:: Records from a dataset ::
----

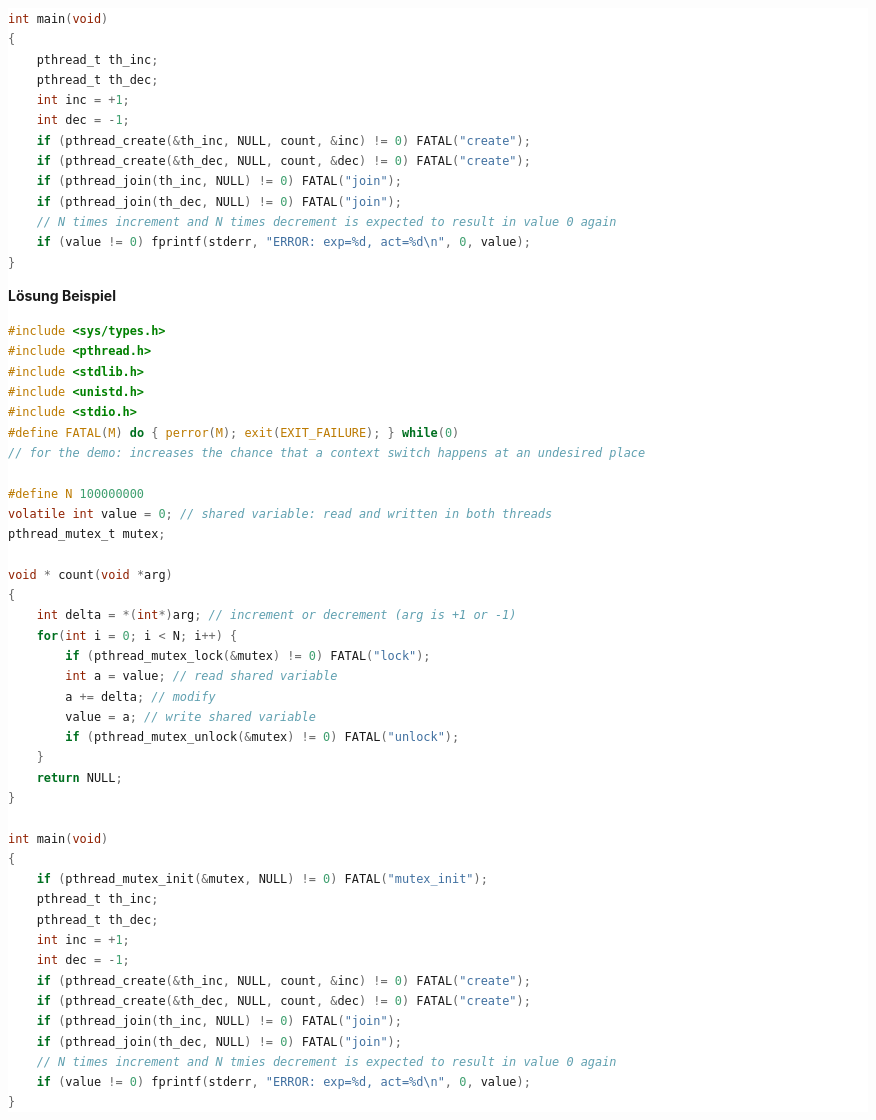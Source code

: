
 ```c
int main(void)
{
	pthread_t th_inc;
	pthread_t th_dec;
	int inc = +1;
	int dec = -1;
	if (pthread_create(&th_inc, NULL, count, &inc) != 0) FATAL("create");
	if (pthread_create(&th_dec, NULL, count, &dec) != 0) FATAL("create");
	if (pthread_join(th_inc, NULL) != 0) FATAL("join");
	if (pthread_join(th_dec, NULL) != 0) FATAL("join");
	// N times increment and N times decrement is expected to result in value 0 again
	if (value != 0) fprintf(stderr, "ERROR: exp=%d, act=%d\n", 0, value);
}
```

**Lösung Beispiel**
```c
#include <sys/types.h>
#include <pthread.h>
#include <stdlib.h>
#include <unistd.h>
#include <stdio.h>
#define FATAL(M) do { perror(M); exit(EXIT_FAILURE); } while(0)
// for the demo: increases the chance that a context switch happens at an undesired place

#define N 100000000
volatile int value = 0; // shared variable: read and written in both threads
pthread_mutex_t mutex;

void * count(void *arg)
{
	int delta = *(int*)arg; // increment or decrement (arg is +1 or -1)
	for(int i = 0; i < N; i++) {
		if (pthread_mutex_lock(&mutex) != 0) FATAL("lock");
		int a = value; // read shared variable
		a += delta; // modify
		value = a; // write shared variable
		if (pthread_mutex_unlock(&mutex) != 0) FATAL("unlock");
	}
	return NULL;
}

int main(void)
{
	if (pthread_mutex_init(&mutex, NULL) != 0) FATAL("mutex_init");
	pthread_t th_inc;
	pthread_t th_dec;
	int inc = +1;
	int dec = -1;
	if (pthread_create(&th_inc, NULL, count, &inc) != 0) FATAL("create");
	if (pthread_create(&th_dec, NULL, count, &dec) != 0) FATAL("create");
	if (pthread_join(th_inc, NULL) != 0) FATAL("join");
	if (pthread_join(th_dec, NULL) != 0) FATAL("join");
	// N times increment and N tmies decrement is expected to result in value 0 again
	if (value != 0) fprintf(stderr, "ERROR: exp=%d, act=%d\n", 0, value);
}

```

----

:: Your goal ::
Please write out every entry exactly, but skip the pictures.

:: Problem solution ::
Source code

:
 ```c
int main(void)
{
	pthread_t th_inc;
	pthread_t th_dec;
	int inc = +1;
	int dec = -1;
	if (pthread_create(&th_inc, NULL, count, &inc) != 0) FATAL("create");
	if (pthread_create(&th_dec, NULL, count, &dec) != 0) FATAL("create");
	if (pthread_join(th_inc, NULL) != 0) FATAL("join");
	if (pthread_join(th_dec, NULL) != 0) FATAL("join");
	// N times increment and N times decrement is expected to result in value 0 again
	if (value != 0) fprintf(stderr, "ERROR: exp=%d, act=%d\n", 0, value);
}
```

**Lösung Beispiel**
```c
#include <sys/types.h>
#include <pthread.h>
#include <stdlib.h>
#include <unistd.h>
#include <stdio.h>
#define FATAL(M) do { perror(M); exit(EXIT_FAILURE); } while(0)
// for the demo: increases the chance that a context switch happens at an undesired place

#define N 100000000
volatile int value = 0; // shared variable: read and written in both threads
pthread_mutex_t mutex;

void * count(void *arg)
{
	int delta = *(int*)arg; // increment or decrement (arg is +1 or -1)
	for(int i = 0; i < N; i++) {
		if (pthread_mutex_lock(&mutex) != 0) FATAL("lock");
		int a = value; // read shared variable
		a += delta; // modify
		value = a; // write shared variable
		if (pthread_mutex_unlock(&mutex) != 0) FATAL("unlock");
	}
	return NULL;
}

int main(void)
{
	if (pthread_mutex_init(&mutex, NULL) != 0) FATAL("mutex_init");
	pthread_t th_inc;
	pthread_t th_dec;
	int inc = +1;
	int dec = -1;
	if (pthread_create(&th_inc, NULL, count, &inc) != 0) FATAL("create");
	if (pthread_create(&th_dec, NULL, count, &dec) != 0) FATAL("create");
	if (pthread_join(th_inc, NULL) != 0) FATAL("join");
	if (pthread_join(th_dec, NULL) != 0) FATAL("join");
	// N times increment and N tmies decrement is expected to result in value 0 again
	if (value != 0) fprintf(stderr, "ERROR: exp=%d, act=%d\n", 0, value);
}

```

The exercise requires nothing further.